Can you post the list of files, or a reference to a place where I can repeat the error. Short-term workaround(?) Set the system property java.util.Arrays.useLegacyMergeSort=true
(In reply to comment #8) > Can you post the list of files, or a reference to a place where I can repeat > the error. 1. start with fresh workspace with Eclipse that has latest EGit 2. clone the jgit repo (ssh://git.eclipse.org/gitroot/jgit/jgit.git) 3. import all projects ==> boom!
Reverted the change.
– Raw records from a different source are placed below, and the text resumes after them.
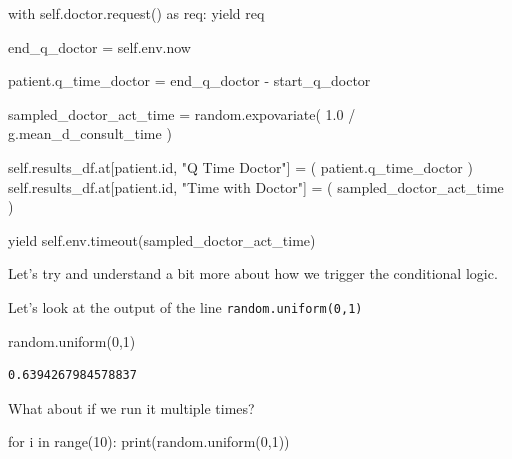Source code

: \documentclass[
  letterpaper,
  DIV=11,
  numbers=noendperiod]{scrreprt}
\newenvironment{Shaded}{}{}
\newcommand{\BuiltInTok}[1]{\textcolor[rgb]{0.84,0.23,0.29}{#1}}
\newcommand{\ControlFlowTok}[1]{\textcolor[rgb]{0.84,0.23,0.29}{#1}}
\newcommand{\DecValTok}[1]{\textcolor[rgb]{0.00,0.36,0.77}{#1}}
\newcommand{\FloatTok}[1]{\textcolor[rgb]{0.00,0.36,0.77}{#1}}
\newcommand{\ImportTok}[1]{\textcolor[rgb]{0.01,0.18,0.38}{#1}}
\newcommand{\KeywordTok}[1]{\textcolor[rgb]{0.84,0.23,0.29}{#1}}
\newcommand{\NormalTok}[1]{\textcolor[rgb]{0.14,0.16,0.18}{#1}}
\newcommand{\OperatorTok}[1]{\textcolor[rgb]{0.14,0.16,0.18}{#1}}
\newcommand{\StringTok}[1]{\textcolor[rgb]{0.01,0.18,0.38}{#1}}
\newcommand{\VariableTok}[1]{\textcolor[rgb]{0.89,0.38,0.04}{#1}}
\begin{document}
\begin{Shaded}
\begin{Highlighting}[]
            \ControlFlowTok{with} \VariableTok{self}\NormalTok{.doctor.request() }\ImportTok{as}\NormalTok{ req:}
                \ControlFlowTok{yield}\NormalTok{ req}

\NormalTok{                end\_q\_doctor }\OperatorTok{=} \VariableTok{self}\NormalTok{.env.now}

\NormalTok{                patient.q\_time\_doctor }\OperatorTok{=}\NormalTok{ end\_q\_doctor }\OperatorTok{{-}}\NormalTok{ start\_q\_doctor}

\NormalTok{                sampled\_doctor\_act\_time }\OperatorTok{=}\NormalTok{ random.expovariate(}
                    \FloatTok{1.0} \OperatorTok{/}\NormalTok{ g.mean\_d\_consult\_time}
\NormalTok{                )}

                \VariableTok{self}\NormalTok{.results\_df.at[patient.}\BuiltInTok{id}\NormalTok{, }\StringTok{"Q Time Doctor"}\NormalTok{] }\OperatorTok{=}\NormalTok{ (}
\NormalTok{                    patient.q\_time\_doctor}
\NormalTok{                )}
                \VariableTok{self}\NormalTok{.results\_df.at[patient.}\BuiltInTok{id}\NormalTok{, }\StringTok{"Time with Doctor"}\NormalTok{] }\OperatorTok{=}\NormalTok{ (}
\NormalTok{                    sampled\_doctor\_act\_time}
\NormalTok{                )}

                \ControlFlowTok{yield} \VariableTok{self}\NormalTok{.env.timeout(sampled\_doctor\_act\_time)}
\end{Highlighting}
\end{Shaded}

Let's try and understand a bit more about how we trigger the conditional
logic.

Let's look at the output of the line \texttt{random.uniform(0,1)}

\begin{Shaded}
\begin{Highlighting}[]
\NormalTok{random.uniform(}\DecValTok{0}\NormalTok{,}\DecValTok{1}\NormalTok{)}
\end{Highlighting}
\end{Shaded}

\begin{verbatim}
0.6394267984578837
\end{verbatim}

What about if we run it multiple times?

\begin{Shaded}
\begin{Highlighting}[]
\ControlFlowTok{for}\NormalTok{ i }\KeywordTok{in} \BuiltInTok{range}\NormalTok{(}\DecValTok{10}\NormalTok{):}
  \BuiltInTok{print}\NormalTok{(random.uniform(}\DecValTok{0}\NormalTok{,}\DecValTok{1}\NormalTok{))}
\end{Highlighting}
\end{Shaded}
\end{document}
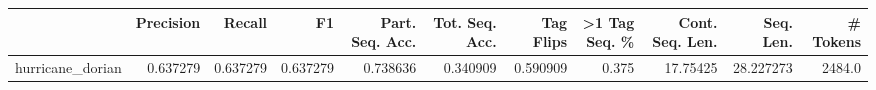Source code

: \begin{tabular}{lrrrrrrrrrr}
\toprule
{} &  Precision &    Recall &        F1 &  Part. Seq. Acc. &  Tot. Seq. Acc. &  Tag Flips &  >1 Tag Seq. \% &  Cont. Seq. Len. &  Seq. Len. &  \# Tokens \\
\midrule
hurricane\_dorian &   0.637279 &  0.637279 &  0.637279 &         0.738636 &        0.340909 &   0.590909 &          0.375 &         17.75425 &  28.227273 &    2484.0 \\
\bottomrule
\end{tabular}
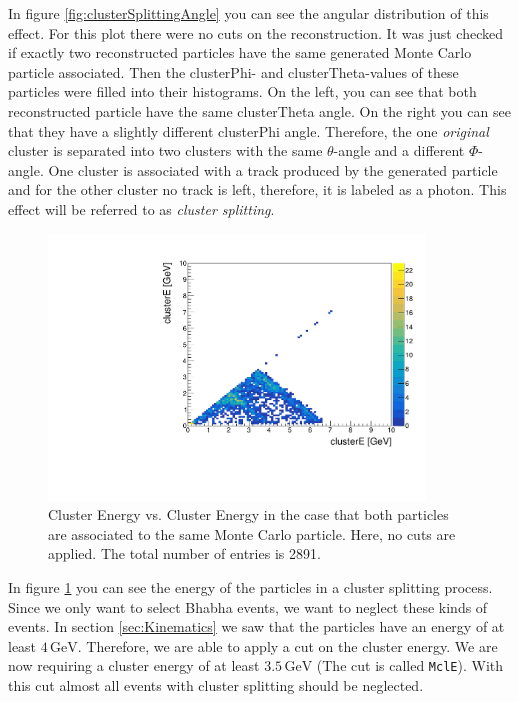 \documentclass[a4paper,11pt,twosided,final,german,openbib,pdftex,listof=totoc,bibliography=totoc]{scrbook}
\begin{document}
In figure \ref{fig:clusterSplittingAngle} you can see the angular distribution of this effect. For this plot there were no cuts on the reconstruction. It was just checked if exactly two reconstructed particles have the same generated Monte Carlo particle associated. Then the clusterPhi- and clusterTheta-values of these particles were filled into their histograms. On the left, you can see that both reconstructed particle have the same clusterTheta angle. On the right you can see that they have a slightly different clusterPhi angle. Therefore, the one \textit{original} cluster  is separated into two clusters with the same $\theta$-angle and a different $\Phi$-angle. One cluster is associated with a track produced by the generated particle and for the other cluster no track is left, therefore, it is labeled as a photon. This effect will be referred to as \textit{cluster splitting}.





\begin{figure}[h!]
	\centering
	\includegraphics[width=10cm]{AnhangPlots/EEdoubleMCE}
	\caption[Cluster Splitting Energy Distribution]{Cluster Energy vs. Cluster Energy in the case that both particles are associated to the same Monte Carlo particle. Here, no cuts are applied. The total number of entries is 2891.}
	\label{fig:clusterSplittingE}
\end{figure}

In figure \ref{fig:clusterSplittingE} you can see the energy of the particles in a cluster splitting process. Since we only want to select Bhabha events, we want to neglect these kinds of events. In section \ref{sec:Kinematics} we saw that the particles have an energy of at least $4\,\textrm{GeV}$. Therefore, we are able to apply a cut on the cluster energy. We are now requiring a cluster energy of at least $3.5\,\textrm{GeV}$ (The cut is called \texttt{MclE}). With this cut almost all events with cluster splitting should be neglected.
\end{document}
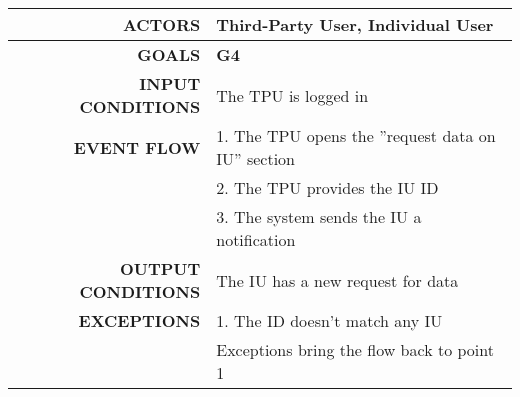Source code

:\begin{table}[h!]
\begin{tabular}{|r|p{3in}|}
\hline
\textbf{ACTORS} & Third-Party User, Individual User\\
\hline
\textbf{GOALS} & \textbf{G4}\\
\hline
\textbf{INPUT CONDITIONS} & The TPU is logged in\\
\hline
\textbf{EVENT FLOW} 
&1. The TPU opens the ''request data on IU'' section \\
&2. The TPU provides the IU ID \\
&3. The system sends the IU a notification \\
\hline
\textbf{OUTPUT CONDITIONS} & The IU has a new request for data \\
\hline
\textbf{EXCEPTIONS} 
&1. The ID doesn't match any IU \\
&Exceptions bring the flow back to point 1 \\
\hline
\end{tabular}
\end{table}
Nothing near that code can work.
(In reply to comment #10) > Reverted the change. Nothing near that code can work. Verified in org.eclipse.jgit_2.3.0.201301091911 that the problem is gone.
New attempt at https://git.eclipse.org/r/#/c/9607/
Merged https://git.eclipse.org/r/#/c/9607/
I did not verify the performance improvement, but verified that it doesn't cause IAEs.